### Assigned task:
Scan the entries below for lines holding "Hostomel". Give the number of such lines alone.

────────

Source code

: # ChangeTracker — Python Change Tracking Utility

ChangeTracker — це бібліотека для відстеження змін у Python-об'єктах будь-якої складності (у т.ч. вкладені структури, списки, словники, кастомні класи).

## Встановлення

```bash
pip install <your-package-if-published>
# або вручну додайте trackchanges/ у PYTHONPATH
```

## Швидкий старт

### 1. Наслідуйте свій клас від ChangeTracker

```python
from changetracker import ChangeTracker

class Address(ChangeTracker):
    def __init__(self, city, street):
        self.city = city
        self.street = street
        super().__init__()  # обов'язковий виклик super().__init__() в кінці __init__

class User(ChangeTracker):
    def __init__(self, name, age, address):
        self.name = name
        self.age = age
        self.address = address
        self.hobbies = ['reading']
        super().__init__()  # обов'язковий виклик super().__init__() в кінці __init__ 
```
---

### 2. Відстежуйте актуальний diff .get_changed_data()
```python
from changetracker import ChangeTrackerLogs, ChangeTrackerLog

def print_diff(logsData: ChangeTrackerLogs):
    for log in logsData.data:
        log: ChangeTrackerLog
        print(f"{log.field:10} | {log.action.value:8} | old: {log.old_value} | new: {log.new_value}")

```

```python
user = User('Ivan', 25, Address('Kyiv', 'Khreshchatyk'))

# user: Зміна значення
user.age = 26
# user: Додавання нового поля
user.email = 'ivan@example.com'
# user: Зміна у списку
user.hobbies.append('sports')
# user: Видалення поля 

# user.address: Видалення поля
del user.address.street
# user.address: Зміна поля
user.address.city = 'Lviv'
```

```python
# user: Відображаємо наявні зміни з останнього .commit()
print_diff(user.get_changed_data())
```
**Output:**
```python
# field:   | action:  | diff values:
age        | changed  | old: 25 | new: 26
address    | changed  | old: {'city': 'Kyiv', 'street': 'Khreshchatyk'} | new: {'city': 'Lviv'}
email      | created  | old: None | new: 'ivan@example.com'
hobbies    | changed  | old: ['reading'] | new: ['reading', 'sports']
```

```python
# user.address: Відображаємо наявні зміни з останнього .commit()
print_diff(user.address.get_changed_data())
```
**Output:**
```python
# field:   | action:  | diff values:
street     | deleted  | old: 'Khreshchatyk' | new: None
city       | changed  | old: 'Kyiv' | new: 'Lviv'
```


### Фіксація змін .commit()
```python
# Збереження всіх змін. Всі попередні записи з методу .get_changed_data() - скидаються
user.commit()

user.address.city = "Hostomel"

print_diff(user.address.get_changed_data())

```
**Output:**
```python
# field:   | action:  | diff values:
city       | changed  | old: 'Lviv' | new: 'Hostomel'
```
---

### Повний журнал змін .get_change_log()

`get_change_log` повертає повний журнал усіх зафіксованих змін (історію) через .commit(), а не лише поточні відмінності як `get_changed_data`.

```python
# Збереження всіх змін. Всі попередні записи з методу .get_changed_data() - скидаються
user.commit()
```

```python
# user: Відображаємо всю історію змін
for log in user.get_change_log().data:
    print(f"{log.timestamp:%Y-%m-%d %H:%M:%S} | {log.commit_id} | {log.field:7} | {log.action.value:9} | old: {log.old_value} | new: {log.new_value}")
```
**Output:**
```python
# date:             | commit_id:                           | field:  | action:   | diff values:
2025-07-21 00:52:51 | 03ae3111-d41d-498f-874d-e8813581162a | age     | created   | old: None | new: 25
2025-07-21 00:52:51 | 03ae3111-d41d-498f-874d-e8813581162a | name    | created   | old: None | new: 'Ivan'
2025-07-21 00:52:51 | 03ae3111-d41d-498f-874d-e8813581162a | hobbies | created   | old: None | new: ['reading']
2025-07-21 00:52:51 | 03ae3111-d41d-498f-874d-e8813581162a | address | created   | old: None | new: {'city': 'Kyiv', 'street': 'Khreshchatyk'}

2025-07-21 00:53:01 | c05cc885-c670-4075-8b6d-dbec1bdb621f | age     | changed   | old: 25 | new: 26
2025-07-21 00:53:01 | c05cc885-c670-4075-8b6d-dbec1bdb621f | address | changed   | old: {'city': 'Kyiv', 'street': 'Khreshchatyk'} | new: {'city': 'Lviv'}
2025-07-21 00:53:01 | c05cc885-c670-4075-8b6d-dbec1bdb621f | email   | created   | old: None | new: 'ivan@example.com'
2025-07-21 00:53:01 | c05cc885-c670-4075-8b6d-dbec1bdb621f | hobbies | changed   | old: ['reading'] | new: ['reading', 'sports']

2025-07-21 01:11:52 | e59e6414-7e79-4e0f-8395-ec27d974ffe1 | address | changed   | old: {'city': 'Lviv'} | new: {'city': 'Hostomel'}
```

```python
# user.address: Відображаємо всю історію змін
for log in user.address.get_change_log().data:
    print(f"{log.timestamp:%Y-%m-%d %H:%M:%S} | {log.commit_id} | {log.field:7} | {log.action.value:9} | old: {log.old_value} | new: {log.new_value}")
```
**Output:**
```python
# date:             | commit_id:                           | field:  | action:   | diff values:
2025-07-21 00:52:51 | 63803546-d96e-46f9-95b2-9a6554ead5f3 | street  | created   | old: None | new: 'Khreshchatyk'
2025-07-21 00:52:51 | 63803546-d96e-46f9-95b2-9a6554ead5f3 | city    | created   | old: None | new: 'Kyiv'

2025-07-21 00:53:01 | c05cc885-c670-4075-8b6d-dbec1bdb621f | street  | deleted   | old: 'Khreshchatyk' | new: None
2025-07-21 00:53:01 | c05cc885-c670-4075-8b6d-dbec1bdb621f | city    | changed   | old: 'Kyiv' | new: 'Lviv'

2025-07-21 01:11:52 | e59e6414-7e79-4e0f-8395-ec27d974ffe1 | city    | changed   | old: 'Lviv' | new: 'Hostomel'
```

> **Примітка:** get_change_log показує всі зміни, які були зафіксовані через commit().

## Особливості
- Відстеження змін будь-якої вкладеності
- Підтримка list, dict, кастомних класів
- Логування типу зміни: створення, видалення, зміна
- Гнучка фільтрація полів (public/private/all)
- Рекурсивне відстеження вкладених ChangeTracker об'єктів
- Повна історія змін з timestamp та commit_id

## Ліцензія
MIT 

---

────────

### Answer to this problem:
4